All entries must be repeated exactly. No picture should appear in the result.

§ **Dataset excerpts**:
===============
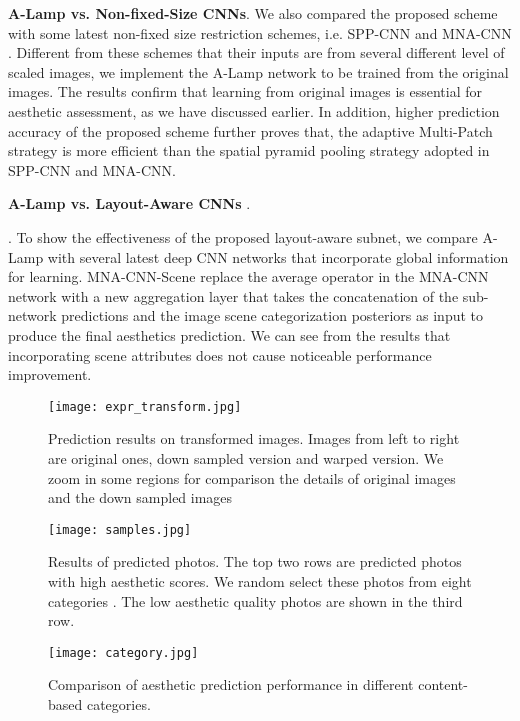 \documentclass[10pt,twocolumn,letterpaper]{article}
\begin{document}
	\textbf{A-Lamp vs. Non-fixed-Size CNNs}.
	We also compared the proposed scheme with some latest non-fixed size restriction schemes, i.e. SPP-CNN \cite{He:archive:2014} and MNA-CNN \cite{Mai:2016:CVPR}. Different from these schemes that their inputs are from several different level of scaled images, we implement the A-Lamp network to be trained from the original images. The results confirm that learning from original images is essential for aesthetic assessment, as we have discussed earlier. In addition, higher prediction accuracy of the proposed scheme further proves that, the adaptive Multi-Patch strategy is more efficient than the spatial pyramid pooling strategy adopted in SPP-CNN and MNA-CNN.
	
	\textbf{A-Lamp vs. Layout-Aware CNNs }.
	
	. To show the effectiveness of the proposed layout-aware subnet, we compare A-Lamp with several latest deep CNN networks that incorporate global information for learning. MNA-CNN-Scene \cite{Mai:2016:CVPR} replace the average operator in the MNA-CNN network with a new aggregation layer that takes the concatenation of the sub-network predictions and the image scene categorization posteriors as input to produce the final aesthetics prediction. We can see from the results that incorporating scene attributes does not cause noticeable performance improvement.
	
	\begin{figure}
		\centering
		\texttt{[image: expr\_transform.jpg]}
		\caption{Prediction results on transformed images. Images from left to right are original ones, down sampled version and warped version. We zoom in some regions for comparison the details of original images and the down sampled images }
		\label{trans_img}	
		\vspace{-3mm}
	\end{figure}
	
	
	\begin{figure*}
		\centering
		\texttt{[image: samples.jpg]}
		\caption{Results of predicted photos. The top two rows are predicted photos with high aesthetic scores. We random select these photos from eight categories \cite{Murray:MMP2012:AVA}. The low aesthetic quality photos are shown in the third row.}
		\label{samples}
		\vspace{-1mm}
	\end{figure*}
	
	\begin{figure} [!t]
		\centering
		\texttt{[image: category.jpg]}
		\caption{Comparison of aesthetic prediction performance in different content-based categories.}
		\label{category}
		\vspace{-5mm}
	\end{figure}
	
\end{document}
===============
§ **Output for this exercise**:
 \documentclass[10pt,twocolumn,letterpaper]{article}
\begin{document}
	\textbf{A-Lamp vs. Non-fixed-Size CNNs}.
	We also compared the proposed scheme with some latest non-fixed size restriction schemes, i.e. SPP-CNN \cite{He:archive:2014} and MNA-CNN \cite{Mai:2016:CVPR}. Different from these schemes that their inputs are from several different level of scaled images, we implement the A-Lamp network to be trained from the original images. The results confirm that learning from original images is essential for aesthetic assessment, as we have discussed earlier. In addition, higher prediction accuracy of the proposed scheme further proves that, the adaptive Multi-Patch strategy is more efficient than the spatial pyramid pooling strategy adopted in SPP-CNN and MNA-CNN.
	
	\textbf{A-Lamp vs. Layout-Aware CNNs }.
	
	. To show the effectiveness of the proposed layout-aware subnet, we compare A-Lamp with several latest deep CNN networks that incorporate global information for learning. MNA-CNN-Scene \cite{Mai:2016:CVPR} replace the average operator in the MNA-CNN network with a new aggregation layer that takes the concatenation of the sub-network predictions and the image scene categorization posteriors as input to produce the final aesthetics prediction. We can see from the results that incorporating scene attributes does not cause noticeable performance improvement.
	
	\begin{figure}
		\centering
		\texttt{[image: expr\_transform.jpg]}
		\caption{Prediction results on transformed images. Images from left to right are original ones, down sampled version and warped version. We zoom in some regions for comparison the details of original images and the down sampled images }
		\label{trans_img}	
		\vspace{-3mm}
	\end{figure}
	
	
	\begin{figure*}
		\centering
		\texttt{[image: samples.jpg]}
		\caption{Results of predicted photos. The top two rows are predicted photos with high aesthetic scores. We random select these photos from eight categories \cite{Murray:MMP2012:AVA}. The low aesthetic quality photos are shown in the third row.}
		\label{samples}
		\vspace{-1mm}
	\end{figure*}
	
	\begin{figure} [!t]
		\centering
		\texttt{[image: category.jpg]}
		\caption{Comparison of aesthetic prediction performance in different content-based categories.}
		\label{category}
		\vspace{-5mm}
	\end{figure}
	
\end{document}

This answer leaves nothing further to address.